[Start of section]

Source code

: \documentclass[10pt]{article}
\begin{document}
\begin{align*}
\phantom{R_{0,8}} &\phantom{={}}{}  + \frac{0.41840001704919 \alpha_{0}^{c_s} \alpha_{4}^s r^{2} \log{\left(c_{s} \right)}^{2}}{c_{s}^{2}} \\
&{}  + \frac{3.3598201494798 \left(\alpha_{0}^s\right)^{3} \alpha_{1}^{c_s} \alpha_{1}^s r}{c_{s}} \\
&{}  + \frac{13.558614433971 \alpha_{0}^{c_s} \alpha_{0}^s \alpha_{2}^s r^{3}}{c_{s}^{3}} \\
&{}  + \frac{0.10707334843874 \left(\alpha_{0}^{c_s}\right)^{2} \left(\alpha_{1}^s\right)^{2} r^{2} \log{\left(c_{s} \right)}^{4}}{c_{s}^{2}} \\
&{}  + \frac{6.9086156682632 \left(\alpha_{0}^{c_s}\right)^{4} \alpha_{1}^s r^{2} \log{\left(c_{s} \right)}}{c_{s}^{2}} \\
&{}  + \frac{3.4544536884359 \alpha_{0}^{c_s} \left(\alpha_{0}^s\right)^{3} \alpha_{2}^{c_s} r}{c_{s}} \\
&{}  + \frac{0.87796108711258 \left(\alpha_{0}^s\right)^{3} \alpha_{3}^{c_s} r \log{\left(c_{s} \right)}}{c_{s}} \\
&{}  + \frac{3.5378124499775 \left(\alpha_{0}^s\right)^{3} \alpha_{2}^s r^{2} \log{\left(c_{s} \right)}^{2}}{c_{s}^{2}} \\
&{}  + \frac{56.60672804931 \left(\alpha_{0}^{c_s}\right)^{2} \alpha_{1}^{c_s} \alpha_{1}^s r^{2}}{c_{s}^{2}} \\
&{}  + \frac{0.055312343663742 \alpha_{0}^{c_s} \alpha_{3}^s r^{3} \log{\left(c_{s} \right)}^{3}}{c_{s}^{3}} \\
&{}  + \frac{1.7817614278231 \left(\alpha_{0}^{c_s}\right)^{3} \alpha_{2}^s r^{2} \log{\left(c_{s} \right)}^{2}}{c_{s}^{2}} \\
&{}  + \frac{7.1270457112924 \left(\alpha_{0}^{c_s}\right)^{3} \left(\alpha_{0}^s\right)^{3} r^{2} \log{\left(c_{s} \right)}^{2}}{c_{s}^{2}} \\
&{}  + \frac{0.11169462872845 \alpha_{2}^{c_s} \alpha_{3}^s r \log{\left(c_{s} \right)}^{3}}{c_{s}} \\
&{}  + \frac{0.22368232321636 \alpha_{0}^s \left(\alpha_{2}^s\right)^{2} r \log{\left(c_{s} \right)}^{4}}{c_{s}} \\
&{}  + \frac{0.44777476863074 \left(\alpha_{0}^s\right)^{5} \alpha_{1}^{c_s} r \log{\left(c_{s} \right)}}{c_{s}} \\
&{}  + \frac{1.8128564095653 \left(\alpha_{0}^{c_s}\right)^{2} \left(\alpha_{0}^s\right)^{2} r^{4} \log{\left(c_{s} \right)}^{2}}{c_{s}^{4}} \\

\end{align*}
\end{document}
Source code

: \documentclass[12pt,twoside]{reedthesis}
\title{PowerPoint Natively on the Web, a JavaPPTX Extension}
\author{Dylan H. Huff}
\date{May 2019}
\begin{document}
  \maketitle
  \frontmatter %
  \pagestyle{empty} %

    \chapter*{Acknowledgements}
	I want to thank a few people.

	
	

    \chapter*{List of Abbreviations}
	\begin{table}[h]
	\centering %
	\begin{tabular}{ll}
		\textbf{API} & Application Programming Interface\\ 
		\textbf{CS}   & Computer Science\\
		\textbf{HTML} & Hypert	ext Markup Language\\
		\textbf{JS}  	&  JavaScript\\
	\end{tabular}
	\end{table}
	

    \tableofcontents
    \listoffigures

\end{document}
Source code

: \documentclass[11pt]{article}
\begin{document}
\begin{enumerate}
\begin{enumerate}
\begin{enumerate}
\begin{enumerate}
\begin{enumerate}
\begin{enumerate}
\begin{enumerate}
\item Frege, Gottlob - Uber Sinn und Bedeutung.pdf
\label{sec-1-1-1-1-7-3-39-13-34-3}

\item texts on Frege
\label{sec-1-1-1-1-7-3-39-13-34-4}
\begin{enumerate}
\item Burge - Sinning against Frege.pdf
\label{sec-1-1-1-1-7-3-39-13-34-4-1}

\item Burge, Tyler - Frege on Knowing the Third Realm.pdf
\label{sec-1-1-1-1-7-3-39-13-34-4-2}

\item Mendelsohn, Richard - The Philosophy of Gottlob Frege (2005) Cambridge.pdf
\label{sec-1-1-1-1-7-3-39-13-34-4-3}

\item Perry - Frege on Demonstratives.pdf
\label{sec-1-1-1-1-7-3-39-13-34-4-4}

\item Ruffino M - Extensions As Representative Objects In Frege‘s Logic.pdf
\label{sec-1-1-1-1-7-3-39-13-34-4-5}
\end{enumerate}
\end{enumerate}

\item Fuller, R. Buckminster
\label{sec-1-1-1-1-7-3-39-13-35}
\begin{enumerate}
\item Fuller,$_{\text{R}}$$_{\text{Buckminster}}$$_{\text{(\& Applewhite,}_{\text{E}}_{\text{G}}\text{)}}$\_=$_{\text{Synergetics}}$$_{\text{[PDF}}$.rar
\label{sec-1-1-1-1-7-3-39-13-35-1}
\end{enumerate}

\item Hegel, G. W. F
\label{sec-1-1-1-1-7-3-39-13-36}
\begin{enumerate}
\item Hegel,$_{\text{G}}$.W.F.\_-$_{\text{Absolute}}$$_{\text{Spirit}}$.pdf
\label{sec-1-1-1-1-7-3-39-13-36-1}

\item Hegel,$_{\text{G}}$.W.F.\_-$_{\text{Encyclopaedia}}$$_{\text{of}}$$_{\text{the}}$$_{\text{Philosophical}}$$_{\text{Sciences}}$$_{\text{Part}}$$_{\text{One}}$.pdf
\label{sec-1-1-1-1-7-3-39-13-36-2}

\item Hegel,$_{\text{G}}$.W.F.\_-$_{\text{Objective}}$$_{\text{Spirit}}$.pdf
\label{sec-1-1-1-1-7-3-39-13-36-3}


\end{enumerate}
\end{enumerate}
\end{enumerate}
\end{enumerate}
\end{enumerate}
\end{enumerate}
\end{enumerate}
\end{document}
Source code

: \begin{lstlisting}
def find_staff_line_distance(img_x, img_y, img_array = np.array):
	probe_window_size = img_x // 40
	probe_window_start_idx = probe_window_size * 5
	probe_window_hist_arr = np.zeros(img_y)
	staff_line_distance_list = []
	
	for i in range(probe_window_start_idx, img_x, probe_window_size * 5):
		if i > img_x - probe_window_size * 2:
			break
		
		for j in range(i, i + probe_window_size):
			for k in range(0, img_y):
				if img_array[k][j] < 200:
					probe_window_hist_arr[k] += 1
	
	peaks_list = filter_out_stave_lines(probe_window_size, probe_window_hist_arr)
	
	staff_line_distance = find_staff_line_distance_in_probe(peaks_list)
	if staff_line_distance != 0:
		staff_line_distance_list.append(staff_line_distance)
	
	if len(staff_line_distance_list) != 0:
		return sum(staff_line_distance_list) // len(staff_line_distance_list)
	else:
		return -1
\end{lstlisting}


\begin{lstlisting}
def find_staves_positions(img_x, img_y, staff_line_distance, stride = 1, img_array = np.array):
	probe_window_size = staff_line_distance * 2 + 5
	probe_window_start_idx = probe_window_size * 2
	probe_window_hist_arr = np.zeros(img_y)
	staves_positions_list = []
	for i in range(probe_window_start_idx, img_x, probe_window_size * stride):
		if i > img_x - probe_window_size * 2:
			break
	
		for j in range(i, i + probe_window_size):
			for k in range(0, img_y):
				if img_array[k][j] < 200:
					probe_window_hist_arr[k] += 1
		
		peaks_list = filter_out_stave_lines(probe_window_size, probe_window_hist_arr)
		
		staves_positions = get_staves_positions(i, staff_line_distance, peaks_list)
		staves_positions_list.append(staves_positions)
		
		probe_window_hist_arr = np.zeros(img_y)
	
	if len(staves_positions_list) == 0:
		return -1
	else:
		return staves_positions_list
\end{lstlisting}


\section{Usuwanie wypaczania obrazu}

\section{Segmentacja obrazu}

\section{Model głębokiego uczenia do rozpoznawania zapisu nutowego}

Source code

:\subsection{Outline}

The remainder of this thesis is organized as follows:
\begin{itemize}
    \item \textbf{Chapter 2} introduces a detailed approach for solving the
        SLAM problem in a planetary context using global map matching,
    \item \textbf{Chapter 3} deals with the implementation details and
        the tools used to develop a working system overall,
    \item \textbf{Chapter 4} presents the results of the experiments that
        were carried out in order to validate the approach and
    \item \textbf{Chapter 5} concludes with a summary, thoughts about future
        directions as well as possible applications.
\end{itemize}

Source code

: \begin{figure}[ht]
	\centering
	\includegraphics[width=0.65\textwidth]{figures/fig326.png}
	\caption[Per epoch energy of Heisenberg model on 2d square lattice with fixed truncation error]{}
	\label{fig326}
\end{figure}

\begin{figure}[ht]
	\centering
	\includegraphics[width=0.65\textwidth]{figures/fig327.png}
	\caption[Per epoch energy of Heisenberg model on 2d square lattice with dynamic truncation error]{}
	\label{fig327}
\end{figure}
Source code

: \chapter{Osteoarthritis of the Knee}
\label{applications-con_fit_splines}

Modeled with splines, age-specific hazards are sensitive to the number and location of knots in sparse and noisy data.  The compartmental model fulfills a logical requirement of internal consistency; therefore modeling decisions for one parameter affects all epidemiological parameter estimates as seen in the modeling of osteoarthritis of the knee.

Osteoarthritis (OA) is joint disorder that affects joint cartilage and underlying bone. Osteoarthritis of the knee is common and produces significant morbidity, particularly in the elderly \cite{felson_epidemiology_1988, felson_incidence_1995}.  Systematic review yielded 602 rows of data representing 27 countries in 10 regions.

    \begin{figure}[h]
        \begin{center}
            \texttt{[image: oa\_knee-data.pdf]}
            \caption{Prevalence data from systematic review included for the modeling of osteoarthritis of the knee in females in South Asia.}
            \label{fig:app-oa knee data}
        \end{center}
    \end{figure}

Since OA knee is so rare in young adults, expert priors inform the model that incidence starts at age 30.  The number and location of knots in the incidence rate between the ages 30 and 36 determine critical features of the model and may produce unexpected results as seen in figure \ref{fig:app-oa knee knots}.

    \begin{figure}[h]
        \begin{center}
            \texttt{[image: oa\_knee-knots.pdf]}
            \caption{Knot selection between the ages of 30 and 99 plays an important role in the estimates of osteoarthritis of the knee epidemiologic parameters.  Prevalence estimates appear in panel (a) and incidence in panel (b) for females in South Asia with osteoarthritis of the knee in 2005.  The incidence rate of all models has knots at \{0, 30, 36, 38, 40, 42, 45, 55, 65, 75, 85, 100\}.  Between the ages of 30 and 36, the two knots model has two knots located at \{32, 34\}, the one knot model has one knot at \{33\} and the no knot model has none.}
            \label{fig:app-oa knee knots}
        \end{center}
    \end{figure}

[End of section]

* _Goal of the exercise_
Show all lines from the data above in which the word "Burge" appears.

* _Output for this exercise_
\item Burge - Sinning against Frege.pdf
\item Burge, Tyler - Frege on Knowing the Third Realm.pdf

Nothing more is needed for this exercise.